Victor Quijada left Los Angeles’ b-boy scene to train with Twyla Tharp and dance with Les Grands Ballets Canadiens. He’s since formed his own company, RUBBERBANDance Group, which World Music/CRASHarts brings to the ICA for a genre-bending show on April 10-11. // Sarah Hagman
WHAT WAS IT LIKE MOVING TO BALLET WITHOUT FORMAL TRAINING? I was surrounded by people who graduated from Juilliard, dancers from Sydney Ballet and ABT and New York City Ballet. It just made me want to be as good as them. I guess the competitive nature of hip-hop was driving me. It was one of the toughest things that I ever decided to do…. For a while it meant leaving behind everything that I was good at, the free-styling, the battling, the showing off in hip-hop circles. I was going to start from zero and work my way up.
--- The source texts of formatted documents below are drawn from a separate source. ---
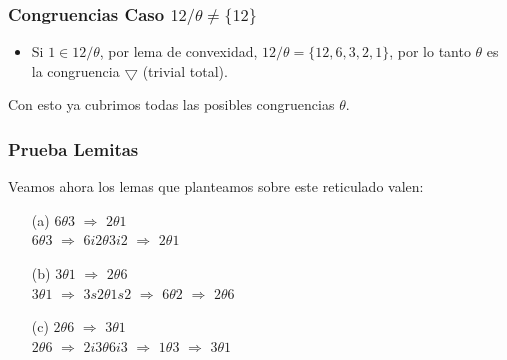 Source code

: \documentclass{beamer}
\begin{document}
\begin{frame}
\frametitle{Congruencias Caso $12/\theta \not = \{12\}$}
\begin{itemize}
\item     Si $1 \in 12/\theta$, por lema de convexidad, $12/\theta = \{12,6,3,2,1\}$, por lo tanto $\theta$ es la congruencia $\bigtriangledown$ (trivial total).\\
\end{itemize}
Con esto ya cubrimos todas las posibles congruencias $\theta$.
\end{frame}


\begin{frame}
\frametitle{Prueba Lemitas}
Veamos ahora los lemas que planteamos sobre este reticulado valen:\\
\begin{enumerate}
\item[(a)] $6\theta 3$ $\Rightarrow$ $2\theta 1$\\
       $6\theta 3$ $\Rightarrow$ $6i2\theta 3i2$ $\Rightarrow$ $2\theta 1$\\

\item[(b)] $3\theta 1$ $\Rightarrow$ $2\theta 6$\\
       $3\theta 1$ $\Rightarrow$ $3s2\theta 1s2$ $\Rightarrow$ $6\theta 2$ $\Rightarrow$ $2\theta 6$\\
       
\item[(c)] $2\theta 6$ $\Rightarrow$ $3\theta 1$\\
       $2\theta 6$ $\Rightarrow$ $2i3\theta 6i3$ $\Rightarrow$ $1\theta 3$ $\Rightarrow$ $3\theta 1$\\

\end{enumerate}
\end{frame}
\end{document}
HOW HAS YOUR BACKGROUND INFLUENCED YOUR CHOREOGRAPHY? I had two separate lives. From 9 am to 6 pm I was in the ballet studio, and from 10 pm to 4 am I was out in the clubs being the person that I knew myself to be. But I had to keep those two things separate. In 2000, hip-hop culture was bubbling [in Montreal]. There had been this sort of b-boy renaissance. I reconnected with all of this, and I felt compelled to bring these two realities together…. When we think of breaking, it’s so spectacular and so many fireworks, but what more could that accomplish? Could that be sensitive, communicative? Could that tell different stories, human stories?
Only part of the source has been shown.